- Scholes Location within Greater Manchester
- OS grid reference: SD585055
- • London: 176 miles (284 km) SE
- Metropolitan borough: Wigan;
- Metropolitan county: Greater Manchester;
- Region: North West;
- Country: England
- Sovereign state: United Kingdom
- Post town: WIGAN
- Postcode district: WN1
- Dialling code: 01942
- Police: Greater Manchester
- Fire: Greater Manchester
- Ambulance: North West

= Scholes, Greater Manchester =

Scholes is an urban area in Wigan, Greater Manchester, England. Scholes is immediately to the east of Wigan's town centre; separated from the commercial area by the River Douglas.

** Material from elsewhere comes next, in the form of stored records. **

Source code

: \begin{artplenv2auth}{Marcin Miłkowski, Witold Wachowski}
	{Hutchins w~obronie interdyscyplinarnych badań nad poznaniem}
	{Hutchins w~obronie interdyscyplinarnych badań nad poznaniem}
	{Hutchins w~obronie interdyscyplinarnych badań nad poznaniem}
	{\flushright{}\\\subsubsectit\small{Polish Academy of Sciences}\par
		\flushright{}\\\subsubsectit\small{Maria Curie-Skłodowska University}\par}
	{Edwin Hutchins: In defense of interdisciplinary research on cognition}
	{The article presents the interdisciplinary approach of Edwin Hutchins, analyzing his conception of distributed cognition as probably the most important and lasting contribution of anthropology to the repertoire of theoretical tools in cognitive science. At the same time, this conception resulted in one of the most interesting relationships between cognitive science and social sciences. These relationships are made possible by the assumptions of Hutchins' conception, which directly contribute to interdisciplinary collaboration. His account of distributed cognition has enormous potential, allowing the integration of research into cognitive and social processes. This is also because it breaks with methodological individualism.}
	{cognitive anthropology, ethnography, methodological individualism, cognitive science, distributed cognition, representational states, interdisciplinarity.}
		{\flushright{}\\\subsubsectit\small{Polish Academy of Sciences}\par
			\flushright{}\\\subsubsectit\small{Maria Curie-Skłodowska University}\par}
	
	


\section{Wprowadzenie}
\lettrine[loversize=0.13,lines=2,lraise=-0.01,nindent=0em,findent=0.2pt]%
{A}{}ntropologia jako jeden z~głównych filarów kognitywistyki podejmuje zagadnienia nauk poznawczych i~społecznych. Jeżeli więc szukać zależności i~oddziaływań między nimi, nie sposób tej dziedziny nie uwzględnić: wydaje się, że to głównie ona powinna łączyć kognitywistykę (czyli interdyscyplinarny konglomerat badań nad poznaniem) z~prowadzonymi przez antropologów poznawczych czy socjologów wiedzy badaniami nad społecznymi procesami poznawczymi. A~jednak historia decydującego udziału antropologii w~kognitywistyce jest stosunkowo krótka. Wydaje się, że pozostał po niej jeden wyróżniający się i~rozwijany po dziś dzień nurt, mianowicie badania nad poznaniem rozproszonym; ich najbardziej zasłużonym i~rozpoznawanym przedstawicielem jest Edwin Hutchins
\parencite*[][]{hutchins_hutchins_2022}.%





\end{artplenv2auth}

Historically a part of Lancashire, Scholes is noted for its council estate and series of tower blocks, which are prominent features in this area of the town.

North West England has several places called Scholes. Some, like Scholes in Wigan, are simply areas within towns, however, some are actual villages in their own right which are totally stand-alone.

Scholes was once a ward of Wigan, east of the town centre. As described in the Victoria Histories of the Counties of England, Lancashire (VCH Lancs, Vol. 4), the district formerly had four wards:
St George and St Patrick, the innermost divided by a street called Scholes, and Lindsay and St Catherine's outside. It is now contained in the Wigan Central ward.

The Church of St Catherine was consecrated in 1841 and has a small graveyard attached. In October 1864 representatives of James Horrocks of Spennymoor, claiming to be the heir of Robert Ford who died in 1772, took possession of the ‘Manor House' in Scholes and were besieged for some days, to the excitement of the town.